#### [Data for this exercise]
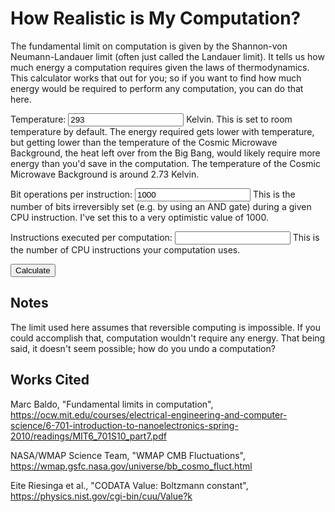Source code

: # How Realistic is My Computation?

The fundamental limit on computation is given by the Shannon-von Neumann-Landauer limit (often just called the Landauer limit). It tells us how much energy a computation requires given the laws of thermodynamics. This calculator works that out for you; so if you want to find how much energy would be required to perform any computation, you can do that here.

Temperature: <input id="temperature" type="number" step="any" value="293"> Kelvin. This is set to room temperature by default. The energy required gets lower with temperature, but getting lower than the temperature of the Cosmic Microwave Background, the heat left over from the Big Bang, would likely require more energy than you'd save in the computation. The temperature of the Cosmic Microwave Background is around 2.73 Kelvin.

Bit operations per instruction: <input id="opsPerInstruction" type="number" step="1" value="1000"> This is the number of bits irreversibly set (e.g. by using an AND gate) during a given CPU instruction. I've set this to a very optimistic value of 1000.

Instructions executed per computation: <input id="instructionsExecuted" type="number" step="1"> This is the number of CPU instructions your computation uses.

<script src="landauer.js"></script>

<input type="button" value="Calculate" onclick="main()">

<p id="output"></p>

## Notes

The limit used here assumes that reversible computing is impossible. If you could accomplish that, computation wouldn't require any energy. That being said, it doesn't seem possible; how do you undo a computation?

## Works Cited

Marc Baldo, "Fundamental limits in computation", <https://ocw.mit.edu/courses/electrical-engineering-and-computer-science/6-701-introduction-to-nanoelectronics-spring-2010/readings/MIT6_701S10_part7.pdf>

NASA/WMAP Science Team, "WMAP CMB Fluctuations", <https://wmap.gsfc.nasa.gov/universe/bb_cosmo_fluct.html>

Eite Riesinga et al., "CODATA Value: Boltzmann constant", <https://physics.nist.gov/cgi-bin/cuu/Value?k>
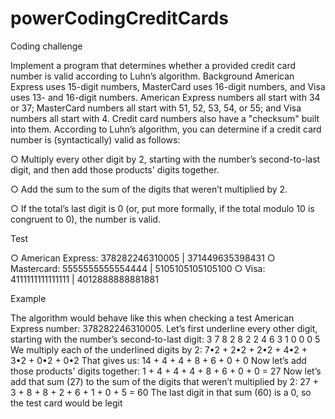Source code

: # powerCodingCreditCards

Coding challenge

Implement a program that determines whether a provided credit card
number is valid according to Luhn’s algorithm.
Background
American Express uses 15-digit numbers, MasterCard uses 16-digit
numbers, and Visa uses 13- and 16-digit numbers. American Express
numbers all start with 34 or 37; MasterCard numbers all start with 51, 52,
53, 54, or 55; and Visa numbers all start with 4. Credit card numbers also
have a "checksum" built into them. According to Luhn’s algorithm, you can
determine if a credit card number is (syntactically) valid as follows:

○ Multiply every other digit by 2, starting with the number’s
second-to-last digit, and then add those products' digits together.

○ Add the sum to the sum of the digits that weren’t multiplied by 2.

○ If the total’s last digit is 0 (or, put more formally, if the total modulo
10 is congruent to 0), the number is valid.

Test

○ American Express: 378282246310005 | 371449635398431
○ Mastercard: 5555555555554444 | 5105105105105100
○ Visa: 4111111111111111 | 4012888888881881

Example

The algorithm would behave like this when checking a test American
Express number: 378282246310005.
Let’s first underline every other digit, starting with the number’s
second-to-last digit:
3 7 8 2 8 2 2 4 6 3 1 0 0 0 5
We multiply each of the underlined digits by 2:
7•2 + 2•2 + 2•2 + 4•2 + 3•2 + 0•2 + 0•2
That gives us:
14 + 4 + 4 + 8 + 6 + 0 + 0
Now let’s add those products' digits together:
1 + 4 + 4 + 4 + 8 + 6 + 0 + 0 = 27
Now let’s add that sum (27) to the sum of the digits that weren’t multiplied
by 2:
27 + 3 + 8 + 8 + 2 + 6 + 1 + 0 + 5 = 60
The last digit in that sum (60) is a 0, so the test card would be legit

#### [What this task involves]
Above are the records; repeat them all exactly, without the pictures.

#### [Response to this exercise]
Source code

: # How Realistic is My Computation?

The fundamental limit on computation is given by the Shannon-von Neumann-Landauer limit (often just called the Landauer limit). It tells us how much energy a computation requires given the laws of thermodynamics. This calculator works that out for you; so if you want to find how much energy would be required to perform any computation, you can do that here.

Temperature: <input id="temperature" type="number" step="any" value="293"> Kelvin. This is set to room temperature by default. The energy required gets lower with temperature, but getting lower than the temperature of the Cosmic Microwave Background, the heat left over from the Big Bang, would likely require more energy than you'd save in the computation. The temperature of the Cosmic Microwave Background is around 2.73 Kelvin.

Bit operations per instruction: <input id="opsPerInstruction" type="number" step="1" value="1000"> This is the number of bits irreversibly set (e.g. by using an AND gate) during a given CPU instruction. I've set this to a very optimistic value of 1000.

Instructions executed per computation: <input id="instructionsExecuted" type="number" step="1"> This is the number of CPU instructions your computation uses.

<script src="landauer.js"></script>

<input type="button" value="Calculate" onclick="main()">

<p id="output"></p>

## Notes

The limit used here assumes that reversible computing is impossible. If you could accomplish that, computation wouldn't require any energy. That being said, it doesn't seem possible; how do you undo a computation?

## Works Cited

Marc Baldo, "Fundamental limits in computation", <https://ocw.mit.edu/courses/electrical-engineering-and-computer-science/6-701-introduction-to-nanoelectronics-spring-2010/readings/MIT6_701S10_part7.pdf>

NASA/WMAP Science Team, "WMAP CMB Fluctuations", <https://wmap.gsfc.nasa.gov/universe/bb_cosmo_fluct.html>

Eite Riesinga et al., "CODATA Value: Boltzmann constant", <https://physics.nist.gov/cgi-bin/cuu/Value?k>
Source code

: # powerCodingCreditCards

Coding challenge

Implement a program that determines whether a provided credit card
number is valid according to Luhn’s algorithm.
Background
American Express uses 15-digit numbers, MasterCard uses 16-digit
numbers, and Visa uses 13- and 16-digit numbers. American Express
numbers all start with 34 or 37; MasterCard numbers all start with 51, 52,
53, 54, or 55; and Visa numbers all start with 4. Credit card numbers also
have a "checksum" built into them. According to Luhn’s algorithm, you can
determine if a credit card number is (syntactically) valid as follows:

○ Multiply every other digit by 2, starting with the number’s
second-to-last digit, and then add those products' digits together.

○ Add the sum to the sum of the digits that weren’t multiplied by 2.

○ If the total’s last digit is 0 (or, put more formally, if the total modulo
10 is congruent to 0), the number is valid.

Test

○ American Express: 378282246310005 | 371449635398431
○ Mastercard: 5555555555554444 | 5105105105105100
○ Visa: 4111111111111111 | 4012888888881881

Example

The algorithm would behave like this when checking a test American
Express number: 378282246310005.
Let’s first underline every other digit, starting with the number’s
second-to-last digit:
3 7 8 2 8 2 2 4 6 3 1 0 0 0 5
We multiply each of the underlined digits by 2:
7•2 + 2•2 + 2•2 + 4•2 + 3•2 + 0•2 + 0•2
That gives us:
14 + 4 + 4 + 8 + 6 + 0 + 0
Now let’s add those products' digits together:
1 + 4 + 4 + 4 + 8 + 6 + 0 + 0 = 27
Now let’s add that sum (27) to the sum of the digits that weren’t multiplied
by 2:
27 + 3 + 8 + 8 + 2 + 6 + 1 + 0 + 5 = 60
The last digit in that sum (60) is a 0, so the test card would be legit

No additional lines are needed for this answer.